2. If your language doesn’t contain letters C and Q, you can start considering yourself an Afrikaner as soon as you can. In Afrikaans, letter C is replaced by a K for a hard C, and an S for a soft C. Similarly, Q is generally replaced by a KW. For instance, instead of writing Qwagga, you’ll be writing Kwagga if you’re an Afrikaner.
3. For married couples, if your first-born son is named after his paternal grandfather, or your first-born daughter is named after her maternal grandmother, then the two of you are typical Afrikaners. The same applies when your first-born brother is named after your father’s dad, or when your first-born sister is named after your mother’s mum.
4. When you’re accustomed to greeting people with a handshake; or preferentially, greeting your friends and relatives with a kiss on the lips. This is a common practice among Afrikaner women when they’re greeting both their male and female friends or relatives.
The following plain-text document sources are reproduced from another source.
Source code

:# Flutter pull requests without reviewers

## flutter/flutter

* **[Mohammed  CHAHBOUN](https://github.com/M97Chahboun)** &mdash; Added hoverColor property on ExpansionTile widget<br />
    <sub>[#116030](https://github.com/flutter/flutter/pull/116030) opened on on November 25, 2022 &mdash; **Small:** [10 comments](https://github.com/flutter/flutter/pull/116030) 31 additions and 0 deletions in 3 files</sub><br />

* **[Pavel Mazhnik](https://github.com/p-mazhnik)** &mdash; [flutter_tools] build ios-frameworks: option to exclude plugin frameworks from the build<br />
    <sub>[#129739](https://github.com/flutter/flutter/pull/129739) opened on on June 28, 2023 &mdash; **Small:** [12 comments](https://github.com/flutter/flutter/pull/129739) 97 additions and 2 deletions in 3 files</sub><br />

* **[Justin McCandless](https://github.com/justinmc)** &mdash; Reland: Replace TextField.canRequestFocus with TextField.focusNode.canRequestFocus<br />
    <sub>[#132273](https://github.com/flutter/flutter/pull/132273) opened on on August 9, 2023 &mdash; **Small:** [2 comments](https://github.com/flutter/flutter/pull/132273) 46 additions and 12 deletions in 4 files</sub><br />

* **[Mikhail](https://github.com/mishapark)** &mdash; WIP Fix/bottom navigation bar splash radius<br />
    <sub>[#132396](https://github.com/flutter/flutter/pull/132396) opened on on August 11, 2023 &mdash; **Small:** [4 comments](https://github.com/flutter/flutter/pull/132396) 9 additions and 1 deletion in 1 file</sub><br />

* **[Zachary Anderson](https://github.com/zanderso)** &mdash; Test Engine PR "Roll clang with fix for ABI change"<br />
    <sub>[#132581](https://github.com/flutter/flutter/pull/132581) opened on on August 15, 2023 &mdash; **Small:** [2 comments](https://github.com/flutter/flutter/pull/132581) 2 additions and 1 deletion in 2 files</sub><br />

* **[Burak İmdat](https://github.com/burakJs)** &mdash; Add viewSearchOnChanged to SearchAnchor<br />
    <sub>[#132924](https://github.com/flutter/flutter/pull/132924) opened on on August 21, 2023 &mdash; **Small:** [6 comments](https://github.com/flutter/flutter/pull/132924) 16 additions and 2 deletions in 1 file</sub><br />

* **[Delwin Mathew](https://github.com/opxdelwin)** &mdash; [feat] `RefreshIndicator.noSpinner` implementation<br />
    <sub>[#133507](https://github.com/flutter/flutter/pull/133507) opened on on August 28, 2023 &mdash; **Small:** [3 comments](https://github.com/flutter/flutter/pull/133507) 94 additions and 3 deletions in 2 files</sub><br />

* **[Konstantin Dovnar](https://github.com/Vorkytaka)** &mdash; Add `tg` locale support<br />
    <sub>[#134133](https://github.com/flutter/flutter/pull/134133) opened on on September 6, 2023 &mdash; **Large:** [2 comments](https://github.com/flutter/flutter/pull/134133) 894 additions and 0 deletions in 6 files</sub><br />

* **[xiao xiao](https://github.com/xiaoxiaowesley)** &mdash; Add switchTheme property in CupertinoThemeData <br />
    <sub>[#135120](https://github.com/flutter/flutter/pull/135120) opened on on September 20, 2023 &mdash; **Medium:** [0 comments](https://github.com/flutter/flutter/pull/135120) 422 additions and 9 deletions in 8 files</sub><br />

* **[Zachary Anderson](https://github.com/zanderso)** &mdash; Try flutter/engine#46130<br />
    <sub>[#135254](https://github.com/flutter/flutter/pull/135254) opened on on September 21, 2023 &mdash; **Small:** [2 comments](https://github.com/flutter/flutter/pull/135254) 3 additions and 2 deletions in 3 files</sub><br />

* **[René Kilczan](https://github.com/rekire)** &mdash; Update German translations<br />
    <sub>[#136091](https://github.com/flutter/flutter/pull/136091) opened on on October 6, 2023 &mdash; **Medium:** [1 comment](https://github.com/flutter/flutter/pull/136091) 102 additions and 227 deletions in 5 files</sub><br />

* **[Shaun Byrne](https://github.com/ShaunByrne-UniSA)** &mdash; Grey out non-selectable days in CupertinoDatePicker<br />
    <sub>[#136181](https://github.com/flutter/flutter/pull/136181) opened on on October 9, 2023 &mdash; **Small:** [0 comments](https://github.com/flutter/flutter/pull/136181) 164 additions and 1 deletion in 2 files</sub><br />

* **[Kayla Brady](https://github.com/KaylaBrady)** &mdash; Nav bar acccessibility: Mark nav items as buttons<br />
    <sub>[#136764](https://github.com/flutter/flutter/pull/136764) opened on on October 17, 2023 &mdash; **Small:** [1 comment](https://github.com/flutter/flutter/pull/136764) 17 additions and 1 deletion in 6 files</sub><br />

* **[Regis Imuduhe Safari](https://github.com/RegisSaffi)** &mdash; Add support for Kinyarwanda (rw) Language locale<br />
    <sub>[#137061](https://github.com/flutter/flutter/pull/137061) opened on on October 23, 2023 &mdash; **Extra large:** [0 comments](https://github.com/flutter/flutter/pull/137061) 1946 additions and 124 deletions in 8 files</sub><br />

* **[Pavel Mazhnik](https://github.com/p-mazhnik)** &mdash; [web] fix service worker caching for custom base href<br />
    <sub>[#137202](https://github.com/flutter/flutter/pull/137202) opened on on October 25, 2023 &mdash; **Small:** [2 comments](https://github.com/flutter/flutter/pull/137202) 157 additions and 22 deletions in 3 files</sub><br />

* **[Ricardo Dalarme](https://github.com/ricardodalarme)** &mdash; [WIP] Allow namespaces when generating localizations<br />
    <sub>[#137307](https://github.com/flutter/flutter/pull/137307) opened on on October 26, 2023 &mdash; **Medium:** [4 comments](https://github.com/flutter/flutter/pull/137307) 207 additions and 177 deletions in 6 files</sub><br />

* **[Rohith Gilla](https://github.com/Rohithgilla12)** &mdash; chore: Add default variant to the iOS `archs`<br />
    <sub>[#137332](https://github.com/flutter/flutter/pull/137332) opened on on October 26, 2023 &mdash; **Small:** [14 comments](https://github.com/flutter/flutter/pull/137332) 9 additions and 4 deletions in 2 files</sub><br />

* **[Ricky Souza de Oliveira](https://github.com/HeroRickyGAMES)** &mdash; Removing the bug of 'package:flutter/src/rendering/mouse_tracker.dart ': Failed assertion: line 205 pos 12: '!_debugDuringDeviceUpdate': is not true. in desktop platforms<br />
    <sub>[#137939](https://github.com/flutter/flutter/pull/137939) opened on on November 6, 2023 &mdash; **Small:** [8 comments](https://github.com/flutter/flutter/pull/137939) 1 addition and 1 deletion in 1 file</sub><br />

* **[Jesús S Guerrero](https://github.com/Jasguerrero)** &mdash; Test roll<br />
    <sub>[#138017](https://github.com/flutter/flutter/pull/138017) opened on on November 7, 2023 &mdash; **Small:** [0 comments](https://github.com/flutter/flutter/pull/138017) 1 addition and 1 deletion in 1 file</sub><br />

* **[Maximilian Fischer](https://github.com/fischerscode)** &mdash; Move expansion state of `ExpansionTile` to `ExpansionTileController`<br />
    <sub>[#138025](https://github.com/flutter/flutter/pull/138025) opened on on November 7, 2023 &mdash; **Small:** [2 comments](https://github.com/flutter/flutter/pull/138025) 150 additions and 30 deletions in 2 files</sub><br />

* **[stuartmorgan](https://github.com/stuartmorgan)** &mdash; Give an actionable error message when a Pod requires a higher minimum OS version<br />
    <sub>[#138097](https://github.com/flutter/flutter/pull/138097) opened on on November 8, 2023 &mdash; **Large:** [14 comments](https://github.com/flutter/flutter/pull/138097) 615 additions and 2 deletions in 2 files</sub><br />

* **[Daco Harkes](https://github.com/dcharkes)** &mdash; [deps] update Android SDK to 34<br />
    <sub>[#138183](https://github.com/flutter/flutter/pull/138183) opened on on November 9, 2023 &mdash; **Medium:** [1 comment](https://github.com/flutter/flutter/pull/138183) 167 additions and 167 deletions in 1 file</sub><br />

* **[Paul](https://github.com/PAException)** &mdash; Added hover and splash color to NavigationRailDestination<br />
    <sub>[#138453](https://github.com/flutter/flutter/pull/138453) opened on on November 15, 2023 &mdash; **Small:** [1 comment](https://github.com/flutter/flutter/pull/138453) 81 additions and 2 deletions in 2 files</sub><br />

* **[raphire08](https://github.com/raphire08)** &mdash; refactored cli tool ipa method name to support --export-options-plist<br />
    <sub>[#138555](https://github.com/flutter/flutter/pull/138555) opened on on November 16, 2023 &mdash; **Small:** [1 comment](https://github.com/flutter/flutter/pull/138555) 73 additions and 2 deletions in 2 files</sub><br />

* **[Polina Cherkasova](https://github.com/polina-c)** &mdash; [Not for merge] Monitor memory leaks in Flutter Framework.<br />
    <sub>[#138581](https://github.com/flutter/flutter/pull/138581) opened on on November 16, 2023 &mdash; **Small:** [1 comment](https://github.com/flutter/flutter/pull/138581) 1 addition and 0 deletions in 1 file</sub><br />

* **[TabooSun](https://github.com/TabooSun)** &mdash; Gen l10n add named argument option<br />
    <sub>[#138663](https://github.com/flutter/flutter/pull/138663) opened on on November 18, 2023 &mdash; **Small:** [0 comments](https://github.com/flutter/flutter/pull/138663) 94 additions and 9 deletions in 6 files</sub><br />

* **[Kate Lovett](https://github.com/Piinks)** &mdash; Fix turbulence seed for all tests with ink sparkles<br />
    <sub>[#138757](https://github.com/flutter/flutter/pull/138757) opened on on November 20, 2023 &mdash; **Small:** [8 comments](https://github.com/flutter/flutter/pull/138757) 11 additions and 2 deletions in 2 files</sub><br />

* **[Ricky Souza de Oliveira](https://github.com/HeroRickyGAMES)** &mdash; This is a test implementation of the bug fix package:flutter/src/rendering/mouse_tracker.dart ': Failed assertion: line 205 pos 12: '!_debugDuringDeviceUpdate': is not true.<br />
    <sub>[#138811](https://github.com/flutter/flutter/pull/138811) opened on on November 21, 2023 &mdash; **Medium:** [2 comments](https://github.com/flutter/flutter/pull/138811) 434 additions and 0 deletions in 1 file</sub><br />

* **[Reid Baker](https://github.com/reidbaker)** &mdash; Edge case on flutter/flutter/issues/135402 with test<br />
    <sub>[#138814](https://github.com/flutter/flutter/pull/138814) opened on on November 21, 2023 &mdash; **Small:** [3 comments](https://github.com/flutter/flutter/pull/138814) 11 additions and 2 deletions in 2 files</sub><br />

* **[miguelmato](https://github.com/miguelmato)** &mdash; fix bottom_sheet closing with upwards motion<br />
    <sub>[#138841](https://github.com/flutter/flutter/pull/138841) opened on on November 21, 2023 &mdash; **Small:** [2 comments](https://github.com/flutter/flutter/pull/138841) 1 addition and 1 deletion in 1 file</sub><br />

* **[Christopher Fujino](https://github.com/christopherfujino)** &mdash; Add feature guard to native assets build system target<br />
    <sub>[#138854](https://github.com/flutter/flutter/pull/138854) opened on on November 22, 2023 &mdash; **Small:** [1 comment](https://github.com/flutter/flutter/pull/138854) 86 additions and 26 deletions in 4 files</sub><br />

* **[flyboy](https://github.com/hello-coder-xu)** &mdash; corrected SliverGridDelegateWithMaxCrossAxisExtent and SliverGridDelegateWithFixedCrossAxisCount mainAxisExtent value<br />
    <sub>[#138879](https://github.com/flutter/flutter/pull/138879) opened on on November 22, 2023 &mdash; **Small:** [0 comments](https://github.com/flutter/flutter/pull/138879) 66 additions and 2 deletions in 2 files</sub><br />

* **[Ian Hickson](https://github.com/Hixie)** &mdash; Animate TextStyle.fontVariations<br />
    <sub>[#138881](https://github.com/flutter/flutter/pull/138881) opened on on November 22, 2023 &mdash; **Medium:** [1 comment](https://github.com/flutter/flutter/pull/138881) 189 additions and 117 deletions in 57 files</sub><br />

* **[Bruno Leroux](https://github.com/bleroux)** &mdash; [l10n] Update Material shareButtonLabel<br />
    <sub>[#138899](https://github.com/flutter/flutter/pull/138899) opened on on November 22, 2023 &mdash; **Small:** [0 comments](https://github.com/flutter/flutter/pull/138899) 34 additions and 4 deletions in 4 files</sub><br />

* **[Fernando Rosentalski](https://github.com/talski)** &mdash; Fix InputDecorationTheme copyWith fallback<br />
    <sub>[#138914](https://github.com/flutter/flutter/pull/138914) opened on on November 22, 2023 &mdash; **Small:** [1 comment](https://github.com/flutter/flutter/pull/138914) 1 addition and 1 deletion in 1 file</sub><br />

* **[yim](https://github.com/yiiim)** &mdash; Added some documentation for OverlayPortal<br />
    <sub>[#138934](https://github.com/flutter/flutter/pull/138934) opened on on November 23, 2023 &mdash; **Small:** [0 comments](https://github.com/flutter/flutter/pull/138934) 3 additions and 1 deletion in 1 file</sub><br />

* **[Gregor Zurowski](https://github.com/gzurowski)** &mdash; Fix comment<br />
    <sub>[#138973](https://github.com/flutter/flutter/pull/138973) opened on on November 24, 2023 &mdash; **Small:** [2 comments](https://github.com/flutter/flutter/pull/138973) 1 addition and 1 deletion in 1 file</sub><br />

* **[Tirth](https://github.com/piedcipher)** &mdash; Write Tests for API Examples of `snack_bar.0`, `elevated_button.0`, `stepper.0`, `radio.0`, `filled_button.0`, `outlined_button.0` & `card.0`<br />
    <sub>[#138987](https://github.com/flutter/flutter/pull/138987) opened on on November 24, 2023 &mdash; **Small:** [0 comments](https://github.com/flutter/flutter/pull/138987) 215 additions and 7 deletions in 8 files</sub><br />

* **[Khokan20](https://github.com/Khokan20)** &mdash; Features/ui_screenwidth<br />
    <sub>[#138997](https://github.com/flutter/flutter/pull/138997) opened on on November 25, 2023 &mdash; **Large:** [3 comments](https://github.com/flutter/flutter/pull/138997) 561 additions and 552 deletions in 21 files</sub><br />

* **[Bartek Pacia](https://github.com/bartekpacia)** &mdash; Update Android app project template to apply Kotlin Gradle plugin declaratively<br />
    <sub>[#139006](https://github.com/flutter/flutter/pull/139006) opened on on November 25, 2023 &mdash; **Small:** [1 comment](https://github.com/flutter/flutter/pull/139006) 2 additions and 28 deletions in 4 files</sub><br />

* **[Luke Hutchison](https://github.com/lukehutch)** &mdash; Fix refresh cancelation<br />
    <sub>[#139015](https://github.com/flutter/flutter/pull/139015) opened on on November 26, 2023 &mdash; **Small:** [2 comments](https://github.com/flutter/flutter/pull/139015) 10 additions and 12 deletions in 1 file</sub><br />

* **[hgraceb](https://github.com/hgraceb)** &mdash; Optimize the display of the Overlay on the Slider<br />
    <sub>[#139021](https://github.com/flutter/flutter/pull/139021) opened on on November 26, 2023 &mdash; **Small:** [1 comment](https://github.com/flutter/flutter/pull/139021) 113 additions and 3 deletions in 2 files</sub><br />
Men, on the other hand, are only allowed to kiss their female friends or relatives but not the male ones. After the greeting and the conversation part, both parties generally utter the word ‘ totsiens’ (until we meet again) as they take leave.
5. If you’ve ever worn a short with knee socks, then don’t bother to ask if you’re an Afrikaner or not. The same goes to women who wear bonnets and long dresses for vorkspele — formal fork dancing, or their male counterparts who put on skirts with long pants and vests during the dance.
6. Another easy way to tell if you’re an Afrikaner or not is to look at the labor force. When there’s division of labor and most of the women in your community are specialized in knitting, crocheting and quilting, then You are an Afrikaner. In addition, men, on the other hand, should be somewhere doing some wood-working or delicate leather-working for their hobby.
7. If your teachers and parents liked to use the trite “idleness is Satan’s pillow” most of the time, then they were trying to confirm your true identity — you’re an Afrikaner. This is a statement that most parents or teachers use while raising their children to encourage them to work hard. As a result, most Afrikaners are generally industrious and hard-working.
8. You are an Afrikaner when the bulk of what you eat on a daily basis consist of starch, meat and cooked vegetables. In addition, you are an Afrikaner if your breakfast mainly features some special kind of porridge called putu pap or stywe pap. This porridge is normally taken together with boerowers ( boer’s sausage — made from pork and meat). Other cuisines that confirms an Afrikaner include Sosaties and Bobotie.
9. You’re an Afrikaner if you took some catechism class at sixteen to learn the basics of Calvinism Protestantism. This is usually done to confirm a young person as a fortified member of the church. After this, you’ll be qualified to take your first communion. Additionally, parents normally allow their children to start dating at the age of sixteen.
10. Another effective way to tell if you’re a true Afrikaner, is to try to recall your engagement, or go a head and have one. If after your courtship you still have to go and ask your parents for a permission to engage a girl or get engaged, then you’re definitely an Afrikaner. Furthermore, you will be required to submit both your name and your spouse’s name to the pastor so that it can be read in front of the congregation for three consecutive Sundays before you can proceed with your wedding plans. This is normally done to check if there’s any objection, but, in our case, it confirms that you are a true Afrikaner.